Purpose and design: Using a retrospective case series, the authors determine the frequency and clinical features of optic disc and parapapillary nerve fiber layer drusen in type I and type II Usher syndrome (congenital deafness and retinitis pigmentosa).
Methods: Color fundus photographs available on 43 patients with type I and 108 patients with type II Usher syndrome were analyzed for the presence of optic disc or parapapillary nerve fiber layer drusen.
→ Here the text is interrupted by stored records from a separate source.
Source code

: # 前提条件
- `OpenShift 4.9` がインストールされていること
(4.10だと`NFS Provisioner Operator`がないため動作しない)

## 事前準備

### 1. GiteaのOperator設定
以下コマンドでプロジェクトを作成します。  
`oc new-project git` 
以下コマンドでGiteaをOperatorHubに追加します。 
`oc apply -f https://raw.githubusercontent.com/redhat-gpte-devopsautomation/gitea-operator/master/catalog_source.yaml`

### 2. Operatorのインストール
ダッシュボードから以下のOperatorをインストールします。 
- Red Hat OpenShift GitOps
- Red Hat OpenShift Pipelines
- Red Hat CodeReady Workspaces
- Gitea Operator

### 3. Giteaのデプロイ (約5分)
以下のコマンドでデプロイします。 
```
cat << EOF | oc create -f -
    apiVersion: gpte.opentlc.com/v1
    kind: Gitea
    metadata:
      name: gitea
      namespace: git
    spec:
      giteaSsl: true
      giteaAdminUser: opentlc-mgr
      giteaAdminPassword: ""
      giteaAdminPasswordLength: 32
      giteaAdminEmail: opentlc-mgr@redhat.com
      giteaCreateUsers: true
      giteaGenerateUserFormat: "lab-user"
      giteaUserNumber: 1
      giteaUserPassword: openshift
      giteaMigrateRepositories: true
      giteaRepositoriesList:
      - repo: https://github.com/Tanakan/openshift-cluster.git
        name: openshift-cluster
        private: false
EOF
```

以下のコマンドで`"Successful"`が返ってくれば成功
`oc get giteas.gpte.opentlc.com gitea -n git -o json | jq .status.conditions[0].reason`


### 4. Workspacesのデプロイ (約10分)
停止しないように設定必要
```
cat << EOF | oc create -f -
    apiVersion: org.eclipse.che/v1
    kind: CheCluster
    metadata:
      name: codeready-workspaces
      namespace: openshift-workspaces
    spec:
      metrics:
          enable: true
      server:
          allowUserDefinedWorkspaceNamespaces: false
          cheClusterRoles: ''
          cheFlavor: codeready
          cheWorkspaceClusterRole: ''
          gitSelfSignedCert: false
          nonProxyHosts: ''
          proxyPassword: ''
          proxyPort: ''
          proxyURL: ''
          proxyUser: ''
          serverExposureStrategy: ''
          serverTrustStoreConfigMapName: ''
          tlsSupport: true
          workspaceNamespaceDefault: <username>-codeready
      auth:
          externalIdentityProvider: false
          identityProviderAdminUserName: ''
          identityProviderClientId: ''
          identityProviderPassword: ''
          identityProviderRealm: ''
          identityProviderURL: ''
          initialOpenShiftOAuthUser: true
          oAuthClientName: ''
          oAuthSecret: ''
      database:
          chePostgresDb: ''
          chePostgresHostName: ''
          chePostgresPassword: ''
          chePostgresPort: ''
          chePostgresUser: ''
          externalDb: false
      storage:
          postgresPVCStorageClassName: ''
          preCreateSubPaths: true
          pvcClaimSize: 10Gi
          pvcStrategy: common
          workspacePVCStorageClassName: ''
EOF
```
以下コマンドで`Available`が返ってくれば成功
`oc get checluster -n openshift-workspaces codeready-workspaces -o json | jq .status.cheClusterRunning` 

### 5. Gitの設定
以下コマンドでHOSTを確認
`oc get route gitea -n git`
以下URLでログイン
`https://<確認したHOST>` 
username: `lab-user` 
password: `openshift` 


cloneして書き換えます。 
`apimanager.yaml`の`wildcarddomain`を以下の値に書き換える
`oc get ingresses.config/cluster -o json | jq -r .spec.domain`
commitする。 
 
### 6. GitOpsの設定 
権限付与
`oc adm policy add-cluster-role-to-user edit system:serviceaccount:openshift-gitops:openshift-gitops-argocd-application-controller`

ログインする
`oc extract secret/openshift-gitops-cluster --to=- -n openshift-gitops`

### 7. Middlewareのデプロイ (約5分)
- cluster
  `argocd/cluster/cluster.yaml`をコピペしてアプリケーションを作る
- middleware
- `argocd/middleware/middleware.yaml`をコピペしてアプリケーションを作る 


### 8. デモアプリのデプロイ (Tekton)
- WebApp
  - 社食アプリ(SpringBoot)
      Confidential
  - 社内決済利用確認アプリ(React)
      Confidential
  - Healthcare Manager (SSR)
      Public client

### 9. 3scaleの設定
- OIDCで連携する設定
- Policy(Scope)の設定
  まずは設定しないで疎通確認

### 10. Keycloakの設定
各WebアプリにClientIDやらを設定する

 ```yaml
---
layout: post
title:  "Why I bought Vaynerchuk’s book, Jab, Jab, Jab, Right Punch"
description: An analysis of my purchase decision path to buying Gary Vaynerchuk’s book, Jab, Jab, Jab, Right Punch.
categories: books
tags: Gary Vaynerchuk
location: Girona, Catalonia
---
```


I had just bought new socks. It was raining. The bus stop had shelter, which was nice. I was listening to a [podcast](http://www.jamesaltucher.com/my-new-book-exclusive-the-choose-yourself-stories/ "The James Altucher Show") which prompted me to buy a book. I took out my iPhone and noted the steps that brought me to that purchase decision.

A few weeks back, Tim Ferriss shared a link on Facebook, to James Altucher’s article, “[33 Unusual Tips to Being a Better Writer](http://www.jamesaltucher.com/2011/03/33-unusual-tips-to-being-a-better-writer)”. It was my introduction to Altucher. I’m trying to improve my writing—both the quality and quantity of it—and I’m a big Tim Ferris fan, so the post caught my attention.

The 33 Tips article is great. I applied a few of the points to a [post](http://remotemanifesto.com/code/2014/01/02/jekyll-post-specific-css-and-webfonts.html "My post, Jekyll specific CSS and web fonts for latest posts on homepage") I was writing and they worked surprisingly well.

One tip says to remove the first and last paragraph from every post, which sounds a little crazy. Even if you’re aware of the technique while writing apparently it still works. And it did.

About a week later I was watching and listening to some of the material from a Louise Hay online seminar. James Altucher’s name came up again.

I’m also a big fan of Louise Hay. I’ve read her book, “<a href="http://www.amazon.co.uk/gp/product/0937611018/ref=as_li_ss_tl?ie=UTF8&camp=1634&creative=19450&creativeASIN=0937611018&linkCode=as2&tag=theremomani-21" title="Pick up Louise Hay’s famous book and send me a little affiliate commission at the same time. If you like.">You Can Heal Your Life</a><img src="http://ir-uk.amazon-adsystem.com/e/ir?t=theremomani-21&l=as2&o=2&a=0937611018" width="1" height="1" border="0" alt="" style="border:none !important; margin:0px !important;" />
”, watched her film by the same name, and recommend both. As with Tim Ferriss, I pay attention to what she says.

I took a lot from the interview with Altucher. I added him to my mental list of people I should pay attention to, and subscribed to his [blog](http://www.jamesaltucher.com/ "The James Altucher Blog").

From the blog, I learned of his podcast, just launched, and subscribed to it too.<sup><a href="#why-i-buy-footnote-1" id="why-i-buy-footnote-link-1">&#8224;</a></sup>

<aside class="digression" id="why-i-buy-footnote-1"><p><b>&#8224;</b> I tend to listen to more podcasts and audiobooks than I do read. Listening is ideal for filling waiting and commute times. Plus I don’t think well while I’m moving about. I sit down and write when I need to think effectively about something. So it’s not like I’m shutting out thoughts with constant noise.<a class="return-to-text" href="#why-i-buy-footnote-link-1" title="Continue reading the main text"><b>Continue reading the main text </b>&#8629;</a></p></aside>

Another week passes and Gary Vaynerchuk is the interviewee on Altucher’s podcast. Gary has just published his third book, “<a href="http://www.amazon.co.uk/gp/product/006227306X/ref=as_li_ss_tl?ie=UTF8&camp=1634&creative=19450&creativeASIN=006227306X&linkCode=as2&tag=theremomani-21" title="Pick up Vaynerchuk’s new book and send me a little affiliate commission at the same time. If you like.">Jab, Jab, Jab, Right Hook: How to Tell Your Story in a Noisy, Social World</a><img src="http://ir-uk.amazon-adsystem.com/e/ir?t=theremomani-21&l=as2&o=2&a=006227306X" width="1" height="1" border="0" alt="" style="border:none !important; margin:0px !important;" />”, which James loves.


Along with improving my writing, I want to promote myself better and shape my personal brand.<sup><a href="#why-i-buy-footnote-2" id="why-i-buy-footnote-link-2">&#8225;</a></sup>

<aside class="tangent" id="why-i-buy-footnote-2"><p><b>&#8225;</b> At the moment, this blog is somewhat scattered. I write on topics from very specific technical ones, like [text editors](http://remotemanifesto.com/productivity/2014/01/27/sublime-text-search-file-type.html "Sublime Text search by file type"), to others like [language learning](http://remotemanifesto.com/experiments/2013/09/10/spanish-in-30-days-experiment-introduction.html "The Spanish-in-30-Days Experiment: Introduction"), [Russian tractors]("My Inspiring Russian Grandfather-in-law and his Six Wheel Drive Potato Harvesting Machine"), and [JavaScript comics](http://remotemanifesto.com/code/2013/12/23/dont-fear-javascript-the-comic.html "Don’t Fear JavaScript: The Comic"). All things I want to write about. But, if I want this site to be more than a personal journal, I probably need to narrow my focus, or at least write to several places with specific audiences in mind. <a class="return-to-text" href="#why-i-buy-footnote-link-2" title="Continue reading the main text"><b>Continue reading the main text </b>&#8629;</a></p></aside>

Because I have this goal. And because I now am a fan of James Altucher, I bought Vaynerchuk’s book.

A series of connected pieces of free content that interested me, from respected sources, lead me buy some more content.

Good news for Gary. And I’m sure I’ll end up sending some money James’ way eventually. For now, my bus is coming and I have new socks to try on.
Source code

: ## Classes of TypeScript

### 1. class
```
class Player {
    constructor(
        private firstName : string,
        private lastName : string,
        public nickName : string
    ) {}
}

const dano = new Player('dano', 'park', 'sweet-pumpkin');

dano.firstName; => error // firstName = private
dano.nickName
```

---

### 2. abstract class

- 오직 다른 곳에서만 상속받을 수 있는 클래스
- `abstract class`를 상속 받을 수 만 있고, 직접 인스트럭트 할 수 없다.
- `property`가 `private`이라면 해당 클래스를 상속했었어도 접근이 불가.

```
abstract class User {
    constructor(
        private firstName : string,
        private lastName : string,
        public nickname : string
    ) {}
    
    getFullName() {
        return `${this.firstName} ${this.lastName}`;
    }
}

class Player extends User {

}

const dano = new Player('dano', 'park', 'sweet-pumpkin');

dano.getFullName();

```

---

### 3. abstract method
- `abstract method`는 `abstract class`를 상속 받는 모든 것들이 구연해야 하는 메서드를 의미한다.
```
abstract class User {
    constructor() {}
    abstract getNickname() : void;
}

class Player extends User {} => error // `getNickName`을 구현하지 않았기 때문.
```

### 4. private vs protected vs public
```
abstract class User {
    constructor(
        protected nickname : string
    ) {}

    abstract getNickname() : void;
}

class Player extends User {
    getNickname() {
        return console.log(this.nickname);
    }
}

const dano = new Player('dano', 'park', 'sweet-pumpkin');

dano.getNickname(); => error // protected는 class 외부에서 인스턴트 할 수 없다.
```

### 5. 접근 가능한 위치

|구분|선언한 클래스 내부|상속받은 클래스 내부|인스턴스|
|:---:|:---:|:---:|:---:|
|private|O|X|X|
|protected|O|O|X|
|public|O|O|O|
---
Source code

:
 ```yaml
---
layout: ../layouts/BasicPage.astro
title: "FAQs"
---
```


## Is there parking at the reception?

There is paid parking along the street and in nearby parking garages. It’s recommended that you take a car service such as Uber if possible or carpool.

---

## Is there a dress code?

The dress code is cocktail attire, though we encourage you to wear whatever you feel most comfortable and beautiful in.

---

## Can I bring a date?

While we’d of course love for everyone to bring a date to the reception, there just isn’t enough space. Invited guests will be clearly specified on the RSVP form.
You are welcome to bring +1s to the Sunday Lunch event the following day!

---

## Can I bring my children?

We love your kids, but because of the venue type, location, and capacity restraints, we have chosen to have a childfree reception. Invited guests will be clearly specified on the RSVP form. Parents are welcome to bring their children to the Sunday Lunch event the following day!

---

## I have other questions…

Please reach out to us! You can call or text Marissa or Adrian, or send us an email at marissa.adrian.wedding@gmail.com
Results: Optic disc and/or parapapillary nerve fiber layer drusen were observed in 15 (35%) of 43 patients with type I Usher syndrome and 9 (8%) of 108 patients with type II Usher syndrome for whom color photographs were available. Bilateral drusen were observed in 11 patients (73%) with type I and 3 patients (33%) with type II Usher syndrome. In 3 (20%) of the 15 patients with type I and in 5 (56%) of the 9 patients with type II, only an isolated druse was seen. Six of the 15 patients with type I Usher syndrome showed parapapillary nerve fiber layer drusen, whereas the drusen were within the optic disc in all 9 patients with type II.
Conclusions: Drusen of the optic disc and parapapillary nerve fiber layer tended to occur more frequently in type I than type II Usher patients and also were more often bilateral and multiple, with a tendency to occur in the parapapillary region and within the optic disc.